→ RECORDS PROVIDED:

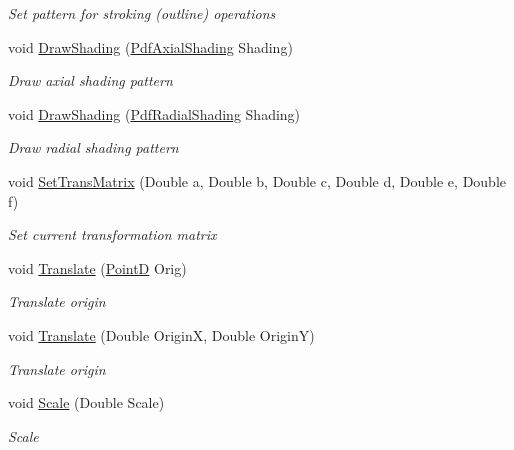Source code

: \begin{DoxyCompactItemize}
\begin{DoxyCompactList}\small\item\em Set pattern for stroking (outline) operations \end{DoxyCompactList}\item 
void \hyperlink{class_pdf_file_writer_1_1_pdf_contents_a462bd6b2e747533ca2c0e137e9b268ba}{Draw\+Shading} (\hyperlink{class_pdf_file_writer_1_1_pdf_axial_shading}{Pdf\+Axial\+Shading} Shading)
\begin{DoxyCompactList}\small\item\em Draw axial shading pattern \end{DoxyCompactList}\item 
void \hyperlink{class_pdf_file_writer_1_1_pdf_contents_abf8bcd50342861d9b9391aaf0e87cf7d}{Draw\+Shading} (\hyperlink{class_pdf_file_writer_1_1_pdf_radial_shading}{Pdf\+Radial\+Shading} Shading)
\begin{DoxyCompactList}\small\item\em Draw radial shading pattern \end{DoxyCompactList}\item 
void \hyperlink{class_pdf_file_writer_1_1_pdf_contents_a2092d524ca9cde0242d4ed395f64629a}{Set\+Trans\+Matrix} (Double a, Double b, Double c, Double d, Double e, Double f)
\begin{DoxyCompactList}\small\item\em Set current transformation matrix \end{DoxyCompactList}\item 
void \hyperlink{class_pdf_file_writer_1_1_pdf_contents_a2962490160fc2044f9d1fb8d817ef81a}{Translate} (\hyperlink{class_pdf_file_writer_1_1_point_d}{PointD} Orig)
\begin{DoxyCompactList}\small\item\em Translate origin \end{DoxyCompactList}\item 
void \hyperlink{class_pdf_file_writer_1_1_pdf_contents_aaa74f5c07431b9ed8a8568273273c0dc}{Translate} (Double OriginX, Double OriginY)
\begin{DoxyCompactList}\small\item\em Translate origin \end{DoxyCompactList}\item 
void \hyperlink{class_pdf_file_writer_1_1_pdf_contents_af2d7cc040971ee1a57c0c5d3fbb888a5}{Scale} (Double Scale)
\begin{DoxyCompactList}\small\item\em Scale \end{DoxyCompactList}\item 

\end{DoxyCompactItemize}
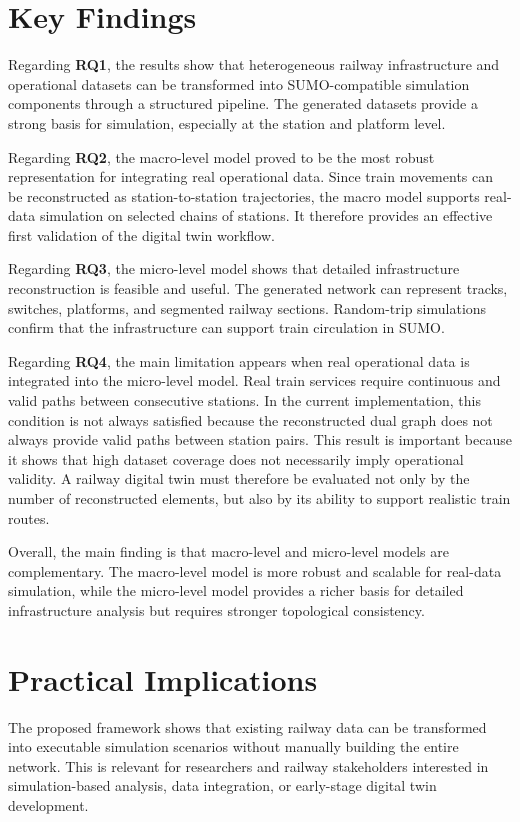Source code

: \section{Key Findings}
Regarding \textbf{RQ1}, the results show that heterogeneous railway infrastructure and operational datasets can be 
transformed into SUMO-compatible simulation components through a structured pipeline. The generated datasets provide a 
strong basis for simulation, especially at the station and platform level.

Regarding \textbf{RQ2}, the macro-level model proved to be the most robust representation for integrating real operational 
data. Since train movements can be reconstructed as station-to-station trajectories, the macro model supports real-data 
simulation on selected chains of stations. It therefore provides an effective first validation of the digital twin 
workflow.

Regarding \textbf{RQ3}, the micro-level model shows that detailed infrastructure reconstruction is feasible and useful. The 
generated network can represent tracks, switches, platforms, and segmented railway sections. Random-trip simulations 
confirm that the infrastructure can support train circulation in SUMO.\@

Regarding \textbf{RQ4}, the main limitation appears when real operational data is integrated into the micro-level model. 
Real train services require continuous and valid paths between consecutive stations. In the current implementation, this 
condition is not always satisfied because the reconstructed dual graph does not always provide valid paths between station 
pairs. This result is important because it shows that high dataset coverage does not necessarily imply operational 
validity. A railway digital twin must therefore be evaluated not only by the number of reconstructed elements, but also by 
its ability to support realistic train routes.

Overall, the main finding is that macro-level and micro-level models are complementary. The macro-level model is more 
robust and scalable for real-data simulation, while the micro-level model provides a richer basis for detailed 
infrastructure analysis but requires stronger topological consistency.

\section{Practical Implications}
The proposed framework shows that existing railway data can be transformed into executable simulation scenarios without 
manually building the entire network. This is relevant for researchers and railway stakeholders interested in 
simulation-based analysis, data integration, or early-stage digital twin development.

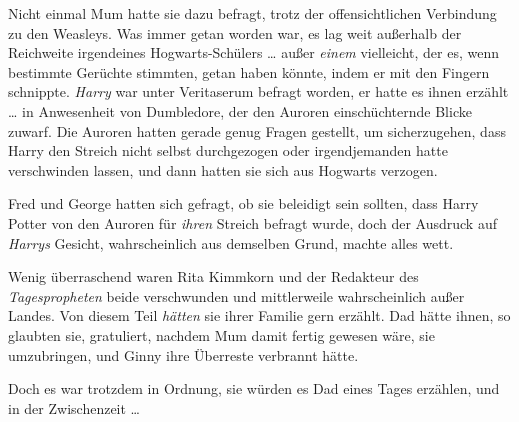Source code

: Nicht einmal Mum hatte sie dazu befragt, trotz der offensichtlichen Verbindung zu den Weasleys. Was immer getan worden war, es lag weit außerhalb der Reichweite irgendeines Hogwarts-Schülers … außer \emph{einem} vielleicht, der es, wenn bestimmte Gerüchte stimmten, getan haben könnte, indem er mit den Fingern schnippte. \emph{Harry} war unter Veritaserum befragt worden, er hatte es ihnen erzählt … in Anwesenheit von Dumbledore, der den Auroren einschüchternde Blicke zuwarf. Die Auroren hatten gerade genug Fragen gestellt, um sicherzugehen, dass Harry den Streich nicht selbst durchgezogen oder irgendjemanden hatte verschwinden lassen, und dann hatten sie sich aus Hogwarts verzogen.

Fred und George hatten sich gefragt, ob sie beleidigt sein sollten, dass Harry Potter von den Auroren für \emph{ihren} Streich befragt wurde, doch der Ausdruck auf \emph{Harrys} Gesicht, wahrscheinlich aus demselben Grund, machte alles wett.

Wenig überraschend waren Rita Kimmkorn und der Redakteur des \emph{Tagespropheten} beide verschwunden und mittlerweile wahrscheinlich außer Landes. Von diesem Teil \emph{hätten} sie ihrer Familie gern erzählt. Dad hätte ihnen, so glaubten sie, gratuliert, nachdem Mum damit fertig gewesen wäre, sie umzubringen, und Ginny ihre Überreste verbrannt hätte.

Doch es war trotzdem in Ordnung, sie würden es Dad eines Tages erzählen, und in der Zwischenzeit …

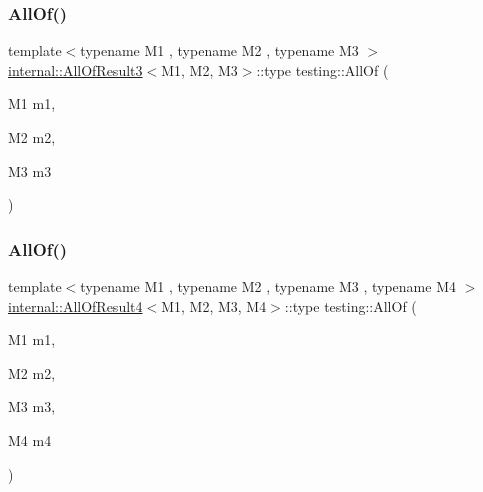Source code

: \mbox{\label{namespacetesting_a75934d8ea6b986d2157a5ebfe68f9904}} 
\subsubsection{\texorpdfstring{AllOf()}{AllOf()}\hspace{0.1cm}{\footnotesize\ttfamily [2/9]}}
{\footnotesize\ttfamily template$<$typename M1 , typename M2 , typename M3 $>$ \\
\mbox{\hyperlink{structtesting_1_1internal_1_1AllOfResult3}{internal\+::\+All\+Of\+Result3}}$<$M1, M2, M3$>$\+::type testing\+::\+All\+Of (\begin{DoxyParamCaption}\item[{M1}]{m1,  }\item[{M2}]{m2,  }\item[{M3}]{m3 }\end{DoxyParamCaption})\hspace{0.3cm}{\ttfamily [inline]}}

\mbox{\label{namespacetesting_a4a9a119cde16e43b364f3573136857a1}} 
\subsubsection{\texorpdfstring{AllOf()}{AllOf()}\hspace{0.1cm}{\footnotesize\ttfamily [3/9]}}
{\footnotesize\ttfamily template$<$typename M1 , typename M2 , typename M3 , typename M4 $>$ \\
\mbox{\hyperlink{structtesting_1_1internal_1_1AllOfResult4}{internal\+::\+All\+Of\+Result4}}$<$M1, M2, M3, M4$>$\+::type testing\+::\+All\+Of (\begin{DoxyParamCaption}\item[{M1}]{m1,  }\item[{M2}]{m2,  }\item[{M3}]{m3,  }\item[{M4}]{m4 }\end{DoxyParamCaption})\hspace{0.3cm}{\ttfamily [inline]}}

\mbox{\label{namespacetesting_ab8f5e6cf1c22acf51a2b9b376b0ef03a}} 
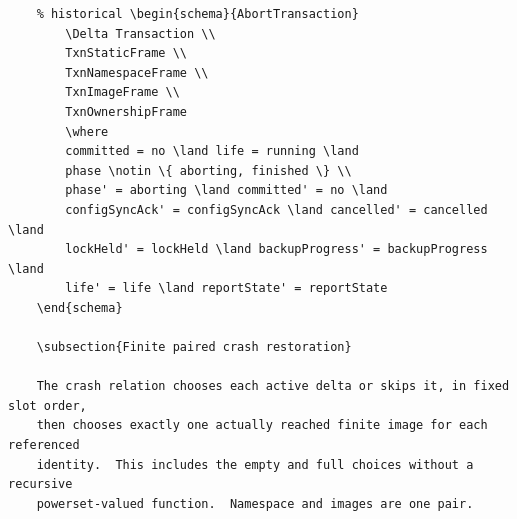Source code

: \documentclass{article}
\begin{document}
\begin{verbatim}
	% historical \begin{schema}{AbortTransaction}
		\Delta Transaction \\
		TxnStaticFrame \\
		TxnNamespaceFrame \\
		TxnImageFrame \\
		TxnOwnershipFrame
		\where
		committed = no \land life = running \land
		phase \notin \{ aborting, finished \} \\
		phase' = aborting \land committed' = no \land
		configSyncAck' = configSyncAck \land cancelled' = cancelled \land
		lockHeld' = lockHeld \land backupProgress' = backupProgress \land
		life' = life \land reportState' = reportState
	\end{schema}

	\subsection{Finite paired crash restoration}

	The crash relation chooses each active delta or skips it, in fixed slot order,
	then chooses exactly one actually reached finite image for each referenced
	identity.  This includes the empty and full choices without a recursive
	powerset-valued function.  Namespace and images are one pair.


\end{verbatim}
\end{document}
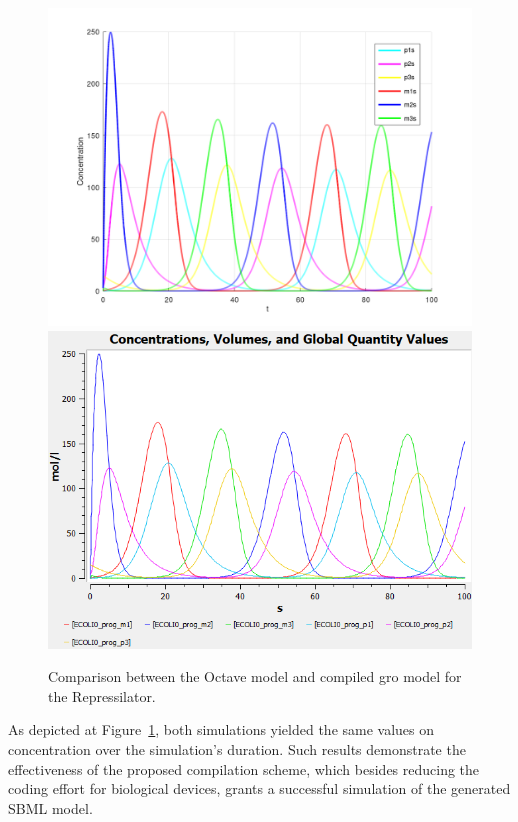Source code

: \documentclass[12pt]{article}
\begin{document}
    \begin{figure}[ht]
    \centering
      \includegraphics[width=\linewidth]{repressilator_octave.png}
    \endminipage\hfill
      \includegraphics[width=\linewidth]{repressilator_copasi.png}
    \endminipage\hfill
    \caption{Comparison between the Octave model and compiled gro model for the Repressilator.}
    \label{fig:repressilator_comparison}
    \end{figure}

    As depicted at Figure~\ref{fig:repressilator_comparison}, both simulations yielded the same values on concentration over the simulation's duration. Such results demonstrate the effectiveness of the proposed compilation scheme, which besides reducing the coding effort for biological devices, grants a successful simulation of the generated SBML model.
\end{document}
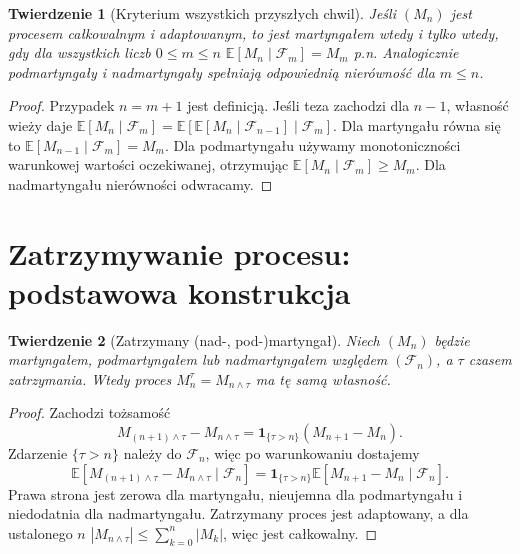 \documentclass[11pt,a4paper,oneside]{report}
\numberwithin{equation}{chapter}
\theoremstyle{plain}
\newtheorem{twierdzenie}{Twierdzenie}[chapter]
\theoremstyle{definition}
\theoremstyle{remark}
\newcommand{\E}{\mathbb{E}}
\newcommand{\ind}[1]{\mathbf{1}_{#1}}
\begin{document}
\begin{twierdzenie}[Kryterium wszystkich przyszłych chwil]
Jeśli $(M_n)$ jest procesem całkowalnym i
adaptowanym, to jest martyngałem wtedy i tylko wtedy,
gdy dla wszystkich liczb $0\leq m\leq n$
$\E[M_n\mid\mathcal F_m]=M_m$ p.n.
Analogicznie podmartyngały i nadmartyngały
spełniają odpowiednią nierówność dla $m\leq n$.
\end{twierdzenie}
\begin{proof}
Przypadek $n=m+1$ jest definicją. Jeśli teza
zachodzi dla $n-1$, własność wieży daje
$\E[M_n\mid\mathcal F_m]
=\E[\E[M_n\mid\mathcal F_{n-1}]\mid\mathcal F_m]$.
Dla martyngału równa się to
$\E[M_{n-1}\mid\mathcal F_m]=M_m$.
Dla podmartyngału używamy monotoniczności
warunkowej wartości oczekiwanej, otrzymując
$\E[M_n\mid\mathcal F_m]\geq M_m$.
Dla nadmartyngału nierówności odwracamy.
\end{proof}

\section{Zatrzymywanie procesu: podstawowa konstrukcja}

\begin{twierdzenie}[Zatrzymany (nad-, pod-)martyngał]
Niech $(M_n)$ będzie martyngałem, podmartyngałem
lub nadmartyngałem względem $(\mathcal F_n)$,
a $\tau$ czasem zatrzymania. Wtedy proces
$M_n^\tau=M_{n\wedge\tau}$ ma tę samą własność.
\end{twierdzenie}
\begin{proof}
Zachodzi tożsamość
\[
M_{(n+1)\wedge\tau}-M_{n\wedge\tau}
=\ind{\{\tau>n\}}(M_{n+1}-M_n).
\]
Zdarzenie $\{\tau>n\}$ należy do $\mathcal F_n$,
więc po warunkowaniu dostajemy
\[
\E[M_{(n+1)\wedge\tau}-M_{n\wedge\tau}
\mid\mathcal F_n]
=\ind{\{\tau>n\}}\E[M_{n+1}-M_n\mid\mathcal F_n].
\]
Prawa strona jest zerowa dla martyngału,
nieujemna dla podmartyngału i niedodatnia
dla nadmartyngału. Zatrzymany proces jest
adaptowany, a dla ustalonego $n$
$|M_{n\wedge\tau}|\leq\sum_{k=0}^n|M_k|$,
więc jest całkowalny.
\end{proof}
\end{document}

→ EXERCISE PROMPT:
Beginning at the line with "spełniają odpowiednią nierówność" and ending at the line with "Dla podmartyngału używamy monotoniczności", reproduce each line of the data above exactly, and add no other lines.

→ EXPECTED ANSWER:
spełniają odpowiednią nierówność dla $m\leq n$.
\end{twierdzenie}
\begin{proof}
Przypadek $n=m+1$ jest definicją. Jeśli teza
zachodzi dla $n-1$, własność wieży daje
$\E[M_n\mid\mathcal F_m]
=\E[\E[M_n\mid\mathcal F_{n-1}]\mid\mathcal F_m]$.
Dla martyngału równa się to
$\E[M_{n-1}\mid\mathcal F_m]=M_m$.
Dla podmartyngału używamy monotoniczności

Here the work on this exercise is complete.